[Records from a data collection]
####

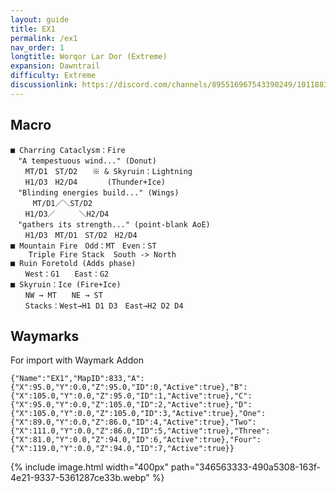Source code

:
```yaml
---
layout: guide
title: EX1
permalink: /ex1
nav_order: 1
longtitle: Worqor Lar Dor (Extreme)
expansion: Dawntrail
difficulty: Extreme
discussionlink: https://discord.com/channels/895516967543390249/1011883681222234182
---
```


## Macro

```
■ Charring Cataclysm：Fire
　"A tempestuous wind..." (Donut)
　　MT/D1　ST/D2　　※ & Skyruin：Lightning
　　H1/D3　H2/D4　　　　(Thunder+Ice)
　"Blinding energies build..." (Wings)
　　　MT/D1／＼ST/D2
　　H1/D3／　  　＼H2/D4
　"gathers its strength..." (point-blank AoE)
　　H1/D3　MT/D1　ST/D2　H2/D4
■ Mountain Fire　Odd：MT　Even：ST
    Triple Fire Stack  South -> North
■ Ruin Foretold (Adds phase)
　　West：G1　　East：G2
■ Skyruin：Ice (Fire+Ice)
　　NW → MT　　NE → ST
　　Stacks：West→H1 D1 D3　East→H2 D2 D4 
```

## Waymarks

For import with Waymark Addon

```
{"Name":"EX1","MapID":833,"A":{"X":95.0,"Y":0.0,"Z":95.0,"ID":0,"Active":true},"B":{"X":105.0,"Y":0.0,"Z":95.0,"ID":1,"Active":true},"C":{"X":95.0,"Y":0.0,"Z":105.0,"ID":2,"Active":true},"D":{"X":105.0,"Y":0.0,"Z":105.0,"ID":3,"Active":true},"One":{"X":89.0,"Y":0.0,"Z":86.0,"ID":4,"Active":true},"Two":{"X":111.0,"Y":0.0,"Z":86.0,"ID":5,"Active":true},"Three":{"X":81.0,"Y":0.0,"Z":94.0,"ID":6,"Active":true},"Four":{"X":119.0,"Y":0.0,"Z":94.0,"ID":7,"Active":true}}
```

{% include image.html width="400px" path="346563333-490a5308-163f-4e21-9337-5361287ce33b.webp" %}
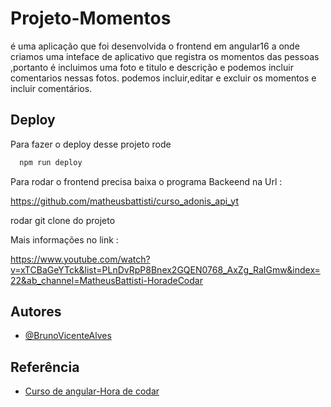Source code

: 
# Projeto-Momentos

é uma aplicação que foi desenvolvida o frontend em angular16 a onde criamos uma inteface de  aplicativo que registra os momentos das pessoas ,portanto  é incluimos uma foto e titulo e descrição e podemos incluir comentarios nessas fotos.
podemos incluir,editar e excluir os momentos e incluir comentários.




## Deploy

Para fazer o deploy desse projeto rode

```bash
  npm run deploy
```

Para rodar o frontend precisa baixa o programa Backeend na Url :

https://github.com/matheusbattisti/curso_adonis_api_yt

rodar git clone do projeto 

Mais informações no link :

https://www.youtube.com/watch?v=xTCBaGeYTck&list=PLnDvRpP8Bnex2GQEN0768_AxZg_RaIGmw&index=22&ab_channel=MatheusBattisti-HoradeCodar

## Autores

- [@BrunoVicenteAlves](https://www.github.com/brunovicentealves)


## Referência

 - [Curso de angular-Hora de codar](https://www.youtube.com/watch?v=vJt_K1bFUeA&list=PLnDvRpP8Bnex2GQEN0768_AxZg_RaIGmw&index=1&ab_channel=MatheusBattisti-HoradeCodar)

####

▸ **Exercise directions**
With the line containing "Para fazer o deploy desse projeto rode" as the first and the last line of the data as the final one, copy every line between them exactly, those two included.

▸ **Result below**
Para fazer o deploy desse projeto rode

```bash
  npm run deploy
```

Para rodar o frontend precisa baixa o programa Backeend na Url :

https://github.com/matheusbattisti/curso_adonis_api_yt

rodar git clone do projeto 

Mais informações no link :

https://www.youtube.com/watch?v=xTCBaGeYTck&list=PLnDvRpP8Bnex2GQEN0768_AxZg_RaIGmw&index=22&ab_channel=MatheusBattisti-HoradeCodar

## Autores

- [@BrunoVicenteAlves](https://www.github.com/brunovicentealves)


## Referência

 - [Curso de angular-Hora de codar](https://www.youtube.com/watch?v=vJt_K1bFUeA&list=PLnDvRpP8Bnex2GQEN0768_AxZg_RaIGmw&index=1&ab_channel=MatheusBattisti-HoradeCodar)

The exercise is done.